We recommend that you review your will at least every three years. How should you do so, and what else should you also keep in mind when doing a review?
Review your will and related documents many times before they are needed, advises CNBC’s recent article entitled “Be sure to keep your will or estate plan updated. Here are 3 key reasons why.”
Factors to consider that may call for a revision include marriage, divorce, birth, or adoption of a child or grandchild. Significant changes to your asset, like inheritance, lottery win, or significant losses in assets or financial setbacks. Also, moving to another state where estate laws differ from where your will was drawn up means that you should review your will with an experienced estate planning attorney.
About 46% of U.S. adults have a will, according to a 2021 Gallup poll. If you are among those who have a will or full-blown estate plan, here are some things to review and why.
Even though your will is all about you, there are other people you need to rely on to carry out your wishes. This makes it important to review your will to recall who you have named to be executor. He or she must liquidate accounts, ensure your assets go to the proper beneficiaries, pay any debts not discharged (i.e., taxes owed), and sell your home. Do the guardians you have named to care for your children have the contact and capacity to serve?

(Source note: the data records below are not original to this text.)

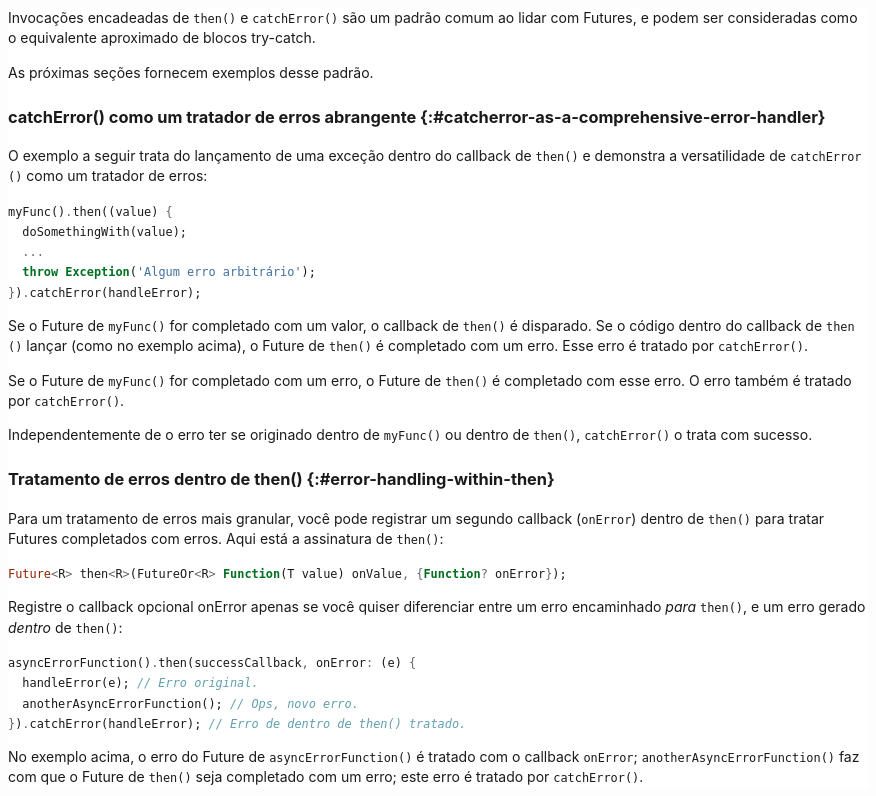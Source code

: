 Invocações encadeadas de `then()` e `catchError()` são um padrão comum ao
lidar com Futures, e podem ser consideradas como o equivalente aproximado de
blocos try-catch.

As próximas seções fornecem exemplos desse padrão.

### catchError() como um tratador de erros abrangente {:#catcherror-as-a-comprehensive-error-handler}

O exemplo a seguir trata do lançamento de uma exceção dentro do callback de `then()` e
demonstra a versatilidade de `catchError()` como um tratador de erros:

<?code-excerpt "futures/lib/simple.dart (comprehensive-errors)" replace="/ellipsis\(\);/.../g;"?>
```dart
myFunc().then((value) {
  doSomethingWith(value);
  ...
  throw Exception('Algum erro arbitrário');
}).catchError(handleError);
```

Se o Future de `myFunc()` for completado com um valor, o callback de `then()` é disparado. Se
o código dentro do callback de `then()` lançar (como no exemplo acima),
o Future de `then()` é completado com um erro. Esse erro é tratado por
`catchError()`.

Se o Future de `myFunc()` for completado com um erro, o Future de `then()` é completado
com esse erro. O erro também é tratado por `catchError()`.

Independentemente de o erro ter se originado dentro de `myFunc()` ou dentro de
`then()`, `catchError()` o trata com sucesso.

### Tratamento de erros dentro de then() {:#error-handling-within-then}

Para um tratamento de erros mais granular, você pode registrar um segundo callback (`onError`)
dentro de `then()` para tratar Futures completados com erros. Aqui está
a assinatura de `then()`:

<?code-excerpt "futures/lib/simple.dart (future-then)"?>
```dart
Future<R> then<R>(FutureOr<R> Function(T value) onValue, {Function? onError});
```

Registre o callback opcional onError apenas se você quiser diferenciar
entre um erro encaminhado _para_ `then()`, e um erro gerado _dentro_ de
`then()`:

<?code-excerpt "futures/lib/simple.dart (throws-then-catch)"?>
```dart
asyncErrorFunction().then(successCallback, onError: (e) {
  handleError(e); // Erro original.
  anotherAsyncErrorFunction(); // Ops, novo erro.
}).catchError(handleError); // Erro de dentro de then() tratado.
```

No exemplo acima, o erro do Future de `asyncErrorFunction()` é tratado com o
callback `onError`; `anotherAsyncErrorFunction()` faz com que o Future de `then()` seja
completado com um erro; este erro é tratado por `catchError()`.
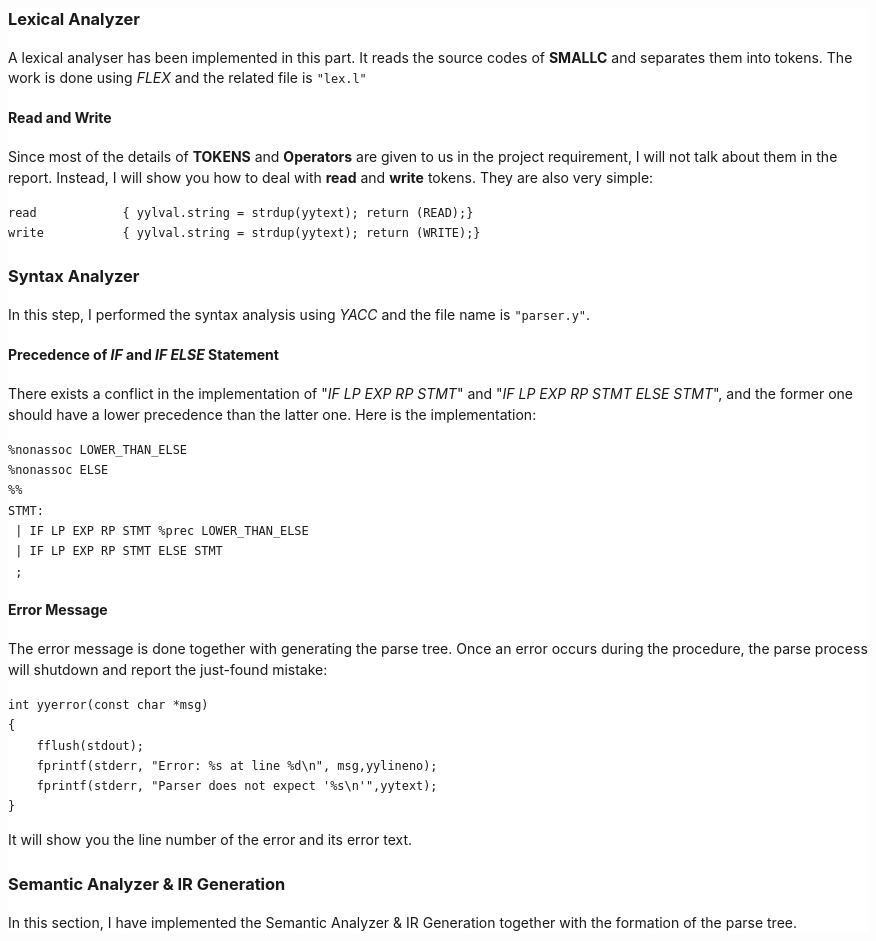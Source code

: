 ### Lexical Analyzer

A lexical analyser has been implemented in this part. It reads the source codes of **SMALLC** and separates them into tokens. The work is done using *FLEX* and the related file is `"lex.l"`

#### Read and Write

Since most of the details of **TOKENS** and **Operators** are given to us in the project requirement, I will not talk about them in the report. Instead, I will show you how to deal with **read** and **write** tokens. They are also very simple:

```
read 			{ yylval.string = strdup(yytext); return (READ);}
write 		    { yylval.string = strdup(yytext); return (WRITE);}
```

### Syntax Analyzer

In this step, I performed the syntax analysis using *YACC* and the file name is `"parser.y"`.

#### Precedence of *IF* and *IF ELSE* Statement

There exists a conflict in the implementation of "*IF LP EXP RP STMT*" and "*IF LP EXP RP STMT ELSE STMT*", and the former one should have a lower precedence than the latter one. Here is the implementation:

	%nonassoc LOWER_THAN_ELSE
	%nonassoc ELSE
	%%
	STMT:
	 | IF LP EXP RP STMT %prec LOWER_THAN_ELSE
	 | IF LP EXP RP STMT ELSE STMT
	 ;

#### Error Message
The error message is done together with generating the parse tree. Once an error occurs during the procedure, the parse process will shutdown and report the just-found mistake:

```
int yyerror(const char *msg)
{
	fflush(stdout);
	fprintf(stderr, "Error: %s at line %d\n", msg,yylineno);
	fprintf(stderr, "Parser does not expect '%s\n'",yytext);
}
```

It will show you the line number of the error and its error text.

### Semantic Analyzer & IR Generation

In this section, I have implemented the Semantic Analyzer & IR Generation together with the formation of the parse tree.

As part of reviewing your will, along with that document, you may create other documents related to end-of-life issues, such as powers of attorney and health care directives. The person who is given this responsibility for decisions related to your health care is frequently different from whom you would name to handle your financial affairs. You should look at both of those choices.
Even if you have experienced no major life events, those you previously chose to handle certain duties may no longer be your best option.
Remember that some assets pass outside of the will, including retirement accounts like a 401(k) plan, IRAs, and life insurance policies. This means the person named as a beneficiary on those accounts will generally receive the money no matter what your will states. Bank accounts can have beneficiaries listed on a pay-on-death form, which your bank can supply.
If no beneficiary is listed on those non-will items or the named person has already passed away (and there is no contingent beneficiary listed), the assets automatically go into probate. When you review your will, remember to include checking on the primary and secondary beneficiary designations of your life insurance and retirement plans.
Reference: CNBC (Jan. 27, 2022) “Be sure to keep your will or estate plan updated. Here are 3 key reasons why”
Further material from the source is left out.